LPNs in NYS aren't professional nurses (RNs) so obviously the statue does not apply. Practical nurses have their own educational and licensing requirements totally separate from registered nurses.
As to the "why" this all came about, again it is a *VERY* long story. Much of it is covered here: https://www.nurse.com/blog/2017/12/20/new-york-governor-signs-bsn-in-10-into-law-for-nurses/
Long story short for >60 years (or is it 70?) since a famous (or infamous) white paper was published proposing mandating making the BSN the minimum requirement for entry into the profession there have been raging debates ever since. Hundreds if not thousands of students were told all during nursing school (ADN or diploma programs) that the BSN was soon going to be mandated so they had better make plans. It never happened; with many not only becoming fully licensed RNs but worked entire careers and now are retired (or close to it).
Only one state (North Dakota) made the BSN mandatory, and it soon backtracked. However the "nurses in white coats) as some like to call them never gave up on their goal. If they couldn't get the BSN made mandatory from the top down (via state government laws), there was another way; from the bottom up. That is convince facilities (mainly hospitals) that somehow a BSN prepared nurse brought more to the table than ADN graduates.
In 2013 Linda Aiken, RN. co-authored a study (published in 2014) showing that in many patient care areas hospitals with a higher proportion of BSN prepared nurses had better outcomes. https://www.americansentinel.edu/blog/2014/06/04/how-does-your-nursing-degree-affect-patient-mortality-rates/
That study along with some others was behind the push to get hospitals behind increasing their BSN staff. In years that followed across the country places began going with "BSN only" or "BSN preferred" for new grad hires.

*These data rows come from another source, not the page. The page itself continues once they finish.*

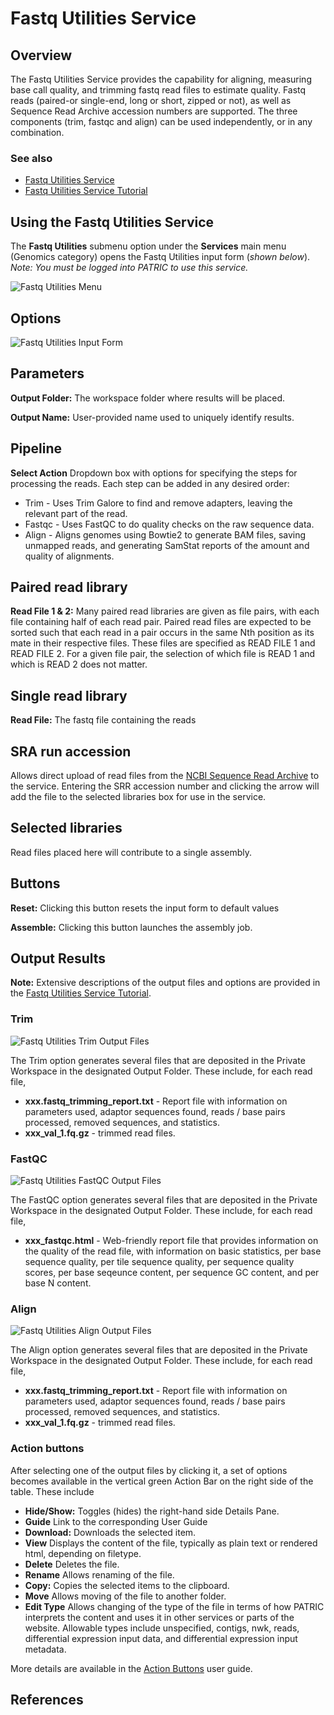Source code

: # Fastq Utilities Service

## Overview
The Fastq Utilities Service provides the capability for aligning, measuring base call quality, and trimming fastq read files to estimate quality. Fastq reads (paired-or single-end, long or short, zipped or not), as well as Sequence Read Archive accession numbers are supported.  The three components (trim, fastqc and align) can be used independently, or in any combination.

### See also
* [Fastq Utilities Service](https://patricbrc.org/app/FastqUtil)
* [Fastq Utilities Service Tutorial](https://docs.patricbrc.org/tutorial/fastq-utilities/fastq-utilities.html)

## Using the Fastq Utilities Service
The **Fastq Utilities** submenu option under the **Services** main menu (Genomics category) opens the Fastq Utilities input form (*shown below*). *Note: You must be logged into PATRIC to use this service.*

![Fastq Utilities Menu](../images/services_menu.png)

## Options
![Fastq Utilities Input Form](../images/fastq_utilities_input_form.png) 

## Parameters

**Output Folder:** The workspace folder where results will be placed.

**Output Name:** User-provided name used to uniquely identify results.

## Pipeline

**Select Action** Dropdown box with options for specifying the steps for processing the reads.  Each step can be added in any desired order:

  * Trim - Uses Trim Galore to find and remove adapters, leaving the relevant part of the read.
  * Fastqc - Uses FastQC to do quality checks on the raw sequence data.
  * Align - Aligns genomes using Bowtie2 to generate BAM files, saving unmapped reads, and generating SamStat reports of the amount and quality of alignments.

## Paired read library

**Read File 1 & 2:**  Many paired read libraries are given as file pairs, with each file containing half of each read pair. Paired read files are expected to be sorted such that each read in a pair occurs in the same Nth position as its mate in their respective files. These files are specified as READ FILE 1 and READ FILE 2. For a given file pair, the selection of which file is READ 1 and which is READ 2 does not matter.

## Single read library

**Read File:**
The fastq file containing the reads

## SRA run accession
Allows direct upload of read files from the [NCBI Sequence Read Archive](https://www.ncbi.nlm.nih.gov/sra) to the service. Entering the SRR accession number and clicking the arrow will add the file to the selected libraries box for use in the service. 

## Selected libraries
Read files placed here will contribute to a single assembly.

## Buttons

**Reset:** Clicking this button resets the input form to default values

**Assemble:** Clicking this button launches the assembly job.

## Output Results

**Note:** Extensive descriptions of the output files and options are provided in the [Fastq Utilities Service Tutorial](https://docs.patricbrc.org/tutorial/fastq-utilities/fastq-utilities.html).

### Trim
![Fastq Utilities Trim Output Files](../images/fastq_utilities_trim_output_files.png) 

The Trim option generates several files that are deposited in the Private Workspace in the designated Output Folder. These include, for each read file, 

* **xxx.fastq_trimming_report.txt** - Report file with information on parameters used, adaptor sequences found, reads / base pairs processed, removed sequences, and statistics.
* **xxx_val_1.fq.gz** - trimmed read files.

### FastQC
![Fastq Utilities FastQC Output Files](../images/fastq_utilities_fastqc_output_files.png) 

The FastQC option generates several files that are deposited in the Private Workspace in the designated Output Folder. These include, for each read file, 

* **xxx_fastqc.html** - Web-friendly report file that provides information on the quality of the read file, with information on basic statistics, per base sequence quality, per tile sequence quality, per sequence quality scores, per base seqeunce content, per sequence GC content, and per base N content.

### Align
![Fastq Utilities Align Output Files](../images/fastq_utilities_align_output_files.png) 

The Align option generates several files that are deposited in the Private Workspace in the designated Output Folder. These include, for each read file, 

* **xxx.fastq_trimming_report.txt** - Report file with information on parameters used, adaptor sequences found, reads / base pairs processed, removed sequences, and statistics.
* **xxx_val_1.fq.gz** - trimmed read files.

### Action buttons
After selecting one of the output files by clicking it, a set of options becomes available in the vertical green Action Bar on the right side of the table.  These include 

* **Hide/Show:** Toggles (hides) the right-hand side Details Pane.
* **Guide** Link to the corresponding User Guide
* **Download:**  Downloads the selected item.
* **View** Displays the content of the file, typically as plain text or rendered html, depending on filetype.
* **Delete** Deletes the file.
* **Rename** Allows renaming of the file.
* **Copy:** Copies the selected items to the clipboard.
* **Move** Allows moving of the file to another folder.
* **Edit Type** Allows changing of the type of the file in terms of how PATRIC interprets the content and uses it in other services or parts of the website.  Allowable types include unspecified, contigs, nwk, reads, differential expression input data, and differential expression input metadata.

More details are available in the [Action Buttons](../action_buttons.html) user guide.

## References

North Shore-LIJ system (now Northwell) was one in New York, but pretty much all downstate hospitals won't touch a ADN grad (newly licensed or experienced) under most circumstances.
As it relates to New York state the rest just came down to politics. Healthcare is one of the largest employers here (Northwell is the largest private employer in NYS), and the various unions representing nurses and healthcare workers hold considerable political clout. The rest as they say was history. Since hospitals already largely had moved to hiring BSN grads only, and the unions (such as 1199) won protections to see that their members are protected (those graduating from ADN programs given ample time to get their BSN), the state had cover it needed to enact the BSN in Ten. It gave Andrew Cuomo more to brag about that NYS is "at the forefront of progressive legislation" and leading the way in matters of healthcare and so forth.
Finally should point out the one main reason North Dakota's BSN mandate failed was the huge nationwide nursing shortages of the 1980's through a good part of 1990's.
As anyone can tell you while conditions on ground vary locally, there is *NO* shortage of professional nurses (RNs) in NYS or many other parts of the country. In fact if anything for some areas there is a surplus and places are beating back applicants with sticks. This has made it very easy for hospitals to pick and choose. While in the past due to a shortage they had to take any nurse with a license; now thanks to a glut places are free to put in place certain restrictions.
In North Dakota the state found that once their BSN mandate was put into place it made a bad situation worse. That is instead of more BSN nurses (either graduates or bridge programs), ADN or diploma nurses could easily find work in neighboring/other states; and they did.